ORM training is specialized instruction in loss-prevention strategies for risks that businesses and organizations may face. These dangers include fraud, employee error, system failures, terrorism, and natural disasters, among others. Depending on the needs and risk areas of the organization or business, operational risk management training programs vary greatly. Candidates who have completed the ORM training can sit for an exam to demonstrate their understanding of operational audit standards, internal controls, documentation policies, and risk management tools. They can earn certification as a certified internal auditor (CIA), certified public accountant (CPA), or certified management accountant if they pass the exam (CMA).
Many top executives pursue risk control certification to gain a better understanding of industry-specific risk mitigation and management tools. The majority of operational risk management training programs that lead to ORM certification require potential candidates to have a risk management, accounting, or finance degree. Candidates must also have at least two years of relevant work experience to be considered for the programs. For a period of time, some programs require candidates to work under the close supervision of a senior-level operational risk manager.

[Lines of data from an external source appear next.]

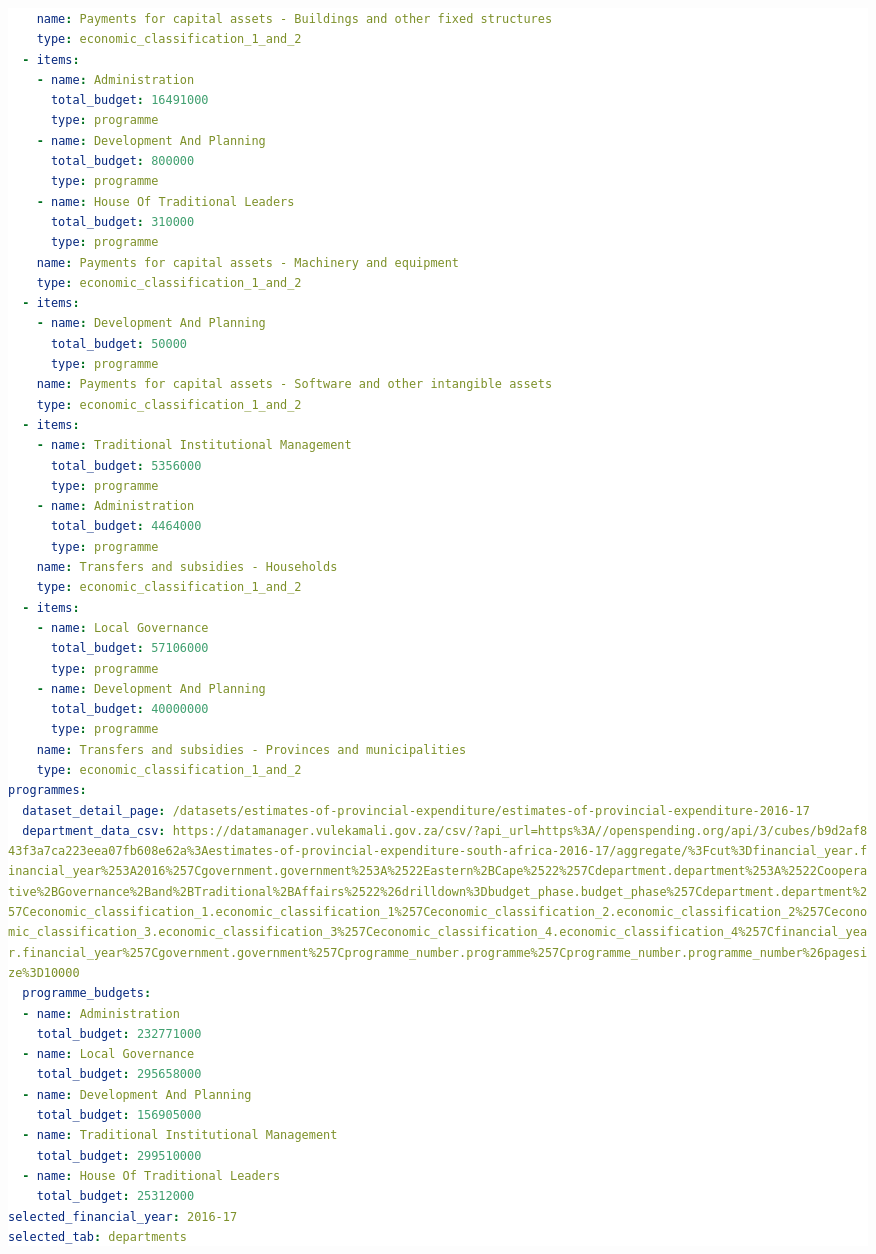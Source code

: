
 ```yaml
    name: Payments for capital assets - Buildings and other fixed structures
    type: economic_classification_1_and_2
  - items:
    - name: Administration
      total_budget: 16491000
      type: programme
    - name: Development And Planning
      total_budget: 800000
      type: programme
    - name: House Of Traditional Leaders
      total_budget: 310000
      type: programme
    name: Payments for capital assets - Machinery and equipment
    type: economic_classification_1_and_2
  - items:
    - name: Development And Planning
      total_budget: 50000
      type: programme
    name: Payments for capital assets - Software and other intangible assets
    type: economic_classification_1_and_2
  - items:
    - name: Traditional Institutional Management
      total_budget: 5356000
      type: programme
    - name: Administration
      total_budget: 4464000
      type: programme
    name: Transfers and subsidies - Households
    type: economic_classification_1_and_2
  - items:
    - name: Local Governance
      total_budget: 57106000
      type: programme
    - name: Development And Planning
      total_budget: 40000000
      type: programme
    name: Transfers and subsidies - Provinces and municipalities
    type: economic_classification_1_and_2
programmes:
  dataset_detail_page: /datasets/estimates-of-provincial-expenditure/estimates-of-provincial-expenditure-2016-17
  department_data_csv: https://datamanager.vulekamali.gov.za/csv/?api_url=https%3A//openspending.org/api/3/cubes/b9d2af843f3a7ca223eea07fb608e62a%3Aestimates-of-provincial-expenditure-south-africa-2016-17/aggregate/%3Fcut%3Dfinancial_year.financial_year%253A2016%257Cgovernment.government%253A%2522Eastern%2BCape%2522%257Cdepartment.department%253A%2522Cooperative%2BGovernance%2Band%2BTraditional%2BAffairs%2522%26drilldown%3Dbudget_phase.budget_phase%257Cdepartment.department%257Ceconomic_classification_1.economic_classification_1%257Ceconomic_classification_2.economic_classification_2%257Ceconomic_classification_3.economic_classification_3%257Ceconomic_classification_4.economic_classification_4%257Cfinancial_year.financial_year%257Cgovernment.government%257Cprogramme_number.programme%257Cprogramme_number.programme_number%26pagesize%3D10000
  programme_budgets:
  - name: Administration
    total_budget: 232771000
  - name: Local Governance
    total_budget: 295658000
  - name: Development And Planning
    total_budget: 156905000
  - name: Traditional Institutional Management
    total_budget: 299510000
  - name: House Of Traditional Leaders
    total_budget: 25312000
selected_financial_year: 2016-17
selected_tab: departments
```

Many colleges and universities offer risk management classes in their business and finance departments. A number of organizations also provide online operational risk management training. Despite the fact that these classes do not lead to certification, the information gained from them can help a company executive not only deal with threats of catastrophic operational breakdowns and glitches, but also negotiate lower insurance rates once ORM plans are in place. Furthermore, stockholders who demand security for their investments will feel more at ease with a company if they know the company has a plan in place to identify and deal with any events that could disrupt operations.

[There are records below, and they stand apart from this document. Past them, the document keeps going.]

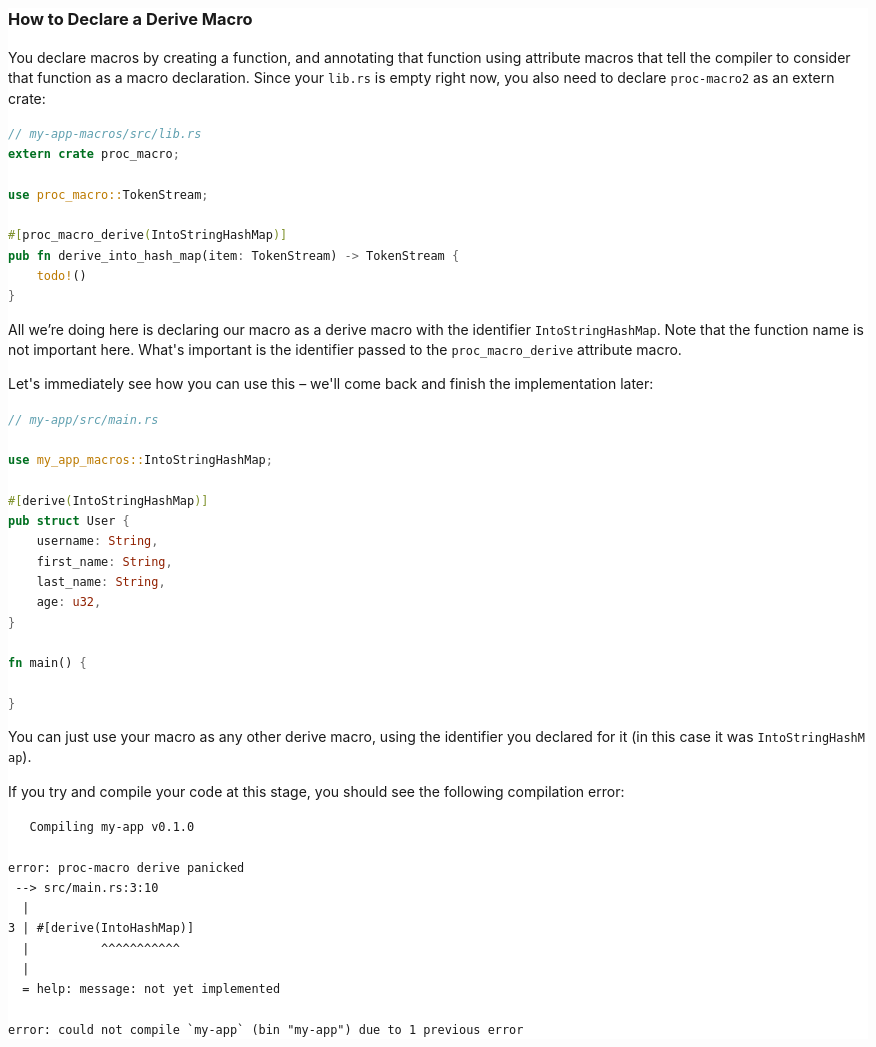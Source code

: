 ### How to Declare a Derive Macro

You declare macros by creating a function, and annotating that function using attribute macros that tell the compiler to consider that function as a macro declaration. Since your `lib.rs` is empty right now, you also need to declare `proc-macro2` as an extern crate:

```rust
// my-app-macros/src/lib.rs
extern crate proc_macro;

use proc_macro::TokenStream;

#[proc_macro_derive(IntoStringHashMap)]
pub fn derive_into_hash_map(item: TokenStream) -> TokenStream {
	todo!()
}
```

All we’re doing here is declaring our macro as a derive macro with the identifier `IntoStringHashMap`. Note that the function name is not important here. What's important is the identifier passed to the `proc_macro_derive` attribute macro.

Let's immediately see how you can use this – we'll come back and finish the implementation later:

```rust
// my-app/src/main.rs

use my_app_macros::IntoStringHashMap;

#[derive(IntoStringHashMap)]
pub struct User {
    username: String,
    first_name: String,
    last_name: String,
    age: u32,
}

fn main() {

}
```

You can just use your macro as any other derive macro, using the identifier you declared for it (in this case it was `IntoStringHashMap`).

If you try and compile your code at this stage, you should see the following compilation error:

```shell
   Compiling my-app v0.1.0 
   
error: proc-macro derive panicked
 --> src/main.rs:3:10
  |
3 | #[derive(IntoHashMap)]
  |          ^^^^^^^^^^^
  |
  = help: message: not yet implemented

error: could not compile `my-app` (bin "my-app") due to 1 previous error
```


[1]: /news/tag/rust/
[2]: /news/author/anshulsanghi/
[3]: https://www.freecodecamp.org/news/rust-in-replit/
[4]: #what-are-macros-in-rust
[5]: #types-of-macros-in-rust
[6]: #types-of-procedural-macros
[7]: #prerequisites
[8]: #helpful-dependencies
[9]: #how-to-write-a-simple-derive-macro
[10]: #the-intostringhashmap-derive-macro
[11]: #how-to-declare-a-derive-macro
[12]: #how-to-parse-macro-input
[13]: #how-to-ensure-a-struct-target-for-macro
[14]: #how-to-build-the-output-code
[15]: #how-to-use-your-derive-macro
[16]: #how-to-improve-our-implementation
[17]: #a-more-elaborate-derive-macro
[18]: #the-derivecustommodel-macro
[19]: #how-to-separate-implementation-from-declaration
[20]: #how-to-parse-derive-macro-arguments
[21]: #how-to-implement-derivecustommodel
[22]: #how-to-generate-each-custom-model
[23]: #how-to-use-your-derivecustommodal-macro
[24]: #a-simple-attribute-macro
[25]: #the-log_duration-attribute
[26]: #how-to-declare-an-attribute-macro
[27]: #how-to-implement-the-log_duration-attribute-macro
[28]: #how-to-use-your-log-duration-macro
[29]: #a-more-elaborate-attribute-macro
[30]: #the-cached_fn-attribute
[31]: #how-to-implement-the-cached_fn-attribute-macro
[32]: #cached_fn-attribute-arguments
[33]: #how-to-use-the-cached_fn-macro
[34]: #a-simple-function-like-macro
[35]: #the-constant_string-macro
[36]: #how-to-declare-a-function-like-macro
[37]: #how-to-implement-the-constant_string-macro
[38]: #how-to-use-the-constant_string-macro
[39]: #a-more-elaborate-function-like-macro
[40]: #the-hash_mapify-macro
[41]: #how-to-implement-the-hash_mapify-macro
[42]: #how-to-parse-hash-mapifys-input
[43]: #how-to-generate-output-code
[44]: #how-to-convert-custom-data-types-to-output-tokens
[45]: #how-to-use-the-hash_mapify-macro
[46]: #beyond-writing-macros
[47]: #helpful-crates-tools
[48]: #downsides-of-macros
[49]: #debugging-or-lack-thereof-
[50]: #compile-time-costs
[51]: #lack-of-auto-complete-and-code-checks
[52]: #where-do-we-draw-the-line
[53]: #wrapping-up
[54]: #enjoying-my-work
[55]: https://doc.rust-lang.org/reference/macros-by-example.html
[56]: https://doc.rust-lang.org/reference/conditional-compilation.html
[57]: https://dev.to/balapriya/abstract-syntax-tree-ast-explained-in-plain-english-1h38
[58]: https://crates.io/users/dtolnay
[59]: https://doc.rust-lang.org/reference/expressions.html
[60]: https://github.com/dtolnay/cargo-expand
[61]: https://crates.io/users/dtolnay
[62]: https://docs.rs/trybuild/latest/trybuild/#
[63]: https://docs.rs/macrotest/latest/macrotest/#
[64]: https://rustc-dev-guide.rust-lang.org/macro-expansion.html
[65]: https://github.com/anshulsanghi-blog/macros-handbook
[66]: mailto:contact@anshulsanghi.tech
[67]: https://buymeacoffee.com/anshulsanghi
[68]: /news/author/anshulsanghi/
[69]: https://www.freecodecamp.org/learn/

Deregulation, globalization, and technological changes have increased operational risks for banks in particular. As part of capital adequacy requirements, the Basel Committee on Banking Supervision (BCBS) has begun to levy a charge on banks for both intrinsic and extrinsic risks in the banking system. These threats include data entry errors, software disruptions, fiduciary breaches, hacking, and internal fraud, to name a few. Bank officials can use operational risk management training to collect data on losses and calculate the amount of money they should keep in reserve to cover future losses.